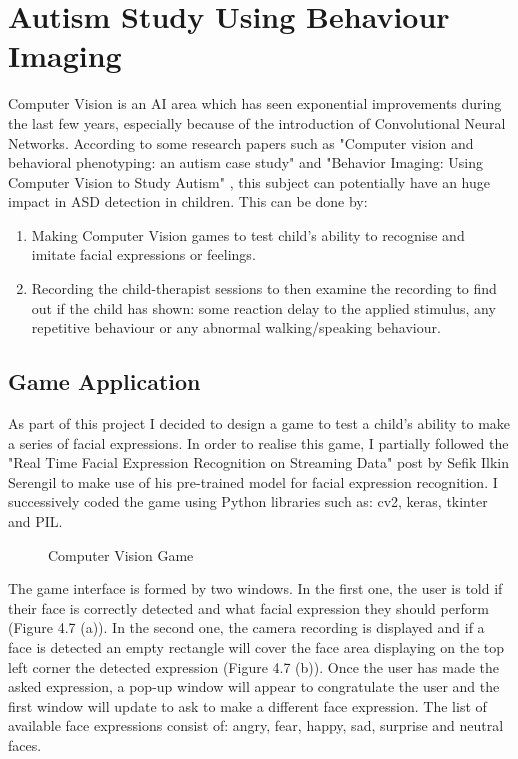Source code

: \section{Autism Study Using Behaviour Imaging}
Computer Vision is an AI area which has seen exponential improvements during the last few years, especially because of the introduction of Convolutional Neural Networks. According to some research papers such as "Computer vision and behavioral phenotyping: an autism case study" \cite{visionpaper1} and "Behavior Imaging: Using Computer Vision to Study Autism" \cite{visionpaper2}, this subject can potentially have an huge impact in ASD detection in children. This can be done by: 
\begin{enumerate}
\itemsep0em
\item Making Computer Vision games to test child's ability to recognise and imitate facial expressions or feelings.
\item Recording the child-therapist sessions to then examine the recording to find out if the child has shown: some reaction delay to the applied stimulus, any repetitive behaviour or any abnormal walking/speaking behaviour.
\end{enumerate}

\subsection{Game Application}
As part of this project I decided to design a game to test a child's ability to make a series of facial expressions. In order to realise this game, I partially followed the "Real Time Facial Expression Recognition on Streaming Data" post by Sefik Ilkin Serengil \cite{visiongame} to make use of his pre-trained model for facial expression recognition. I successively coded the game using Python libraries such as: cv2, keras, tkinter and PIL.

\begin{figure}[ht!]%
    \centering
    \qquad
    \caption{Computer Vision Game}%
    \label{fig:example2}%
\end{figure}

The game interface is formed by two windows. In the first one, the user is told if their face is correctly detected and what facial expression they should perform (Figure 4.7 (a)). In the second one, the camera recording is displayed and if a face is detected an empty rectangle will cover the face area displaying on the top left corner the detected expression (Figure 4.7 (b)). Once the user has made the asked expression, a pop-up window will appear to congratulate the user and the first window will update to ask to make a different face expression. The list of available face expressions consist of: angry, fear, happy, sad, surprise and neutral faces.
§
- **DIRECTIONS FOR THIS TASK**
Pull out every line of the records that includes the string "test".

- **RESPONSE TO THIS EXERCISE**
\item Making Computer Vision games to test child's ability to recognise and imitate facial expressions or feelings.
As part of this project I decided to design a game to test a child's ability to make a series of facial expressions. In order to realise this game, I partially followed the "Real Time Facial Expression Recognition on Streaming Data" post by Sefik Ilkin Serengil \cite{visiongame} to make use of his pre-trained model for facial expression recognition. I successively coded the game using Python libraries such as: cv2, keras, tkinter and PIL.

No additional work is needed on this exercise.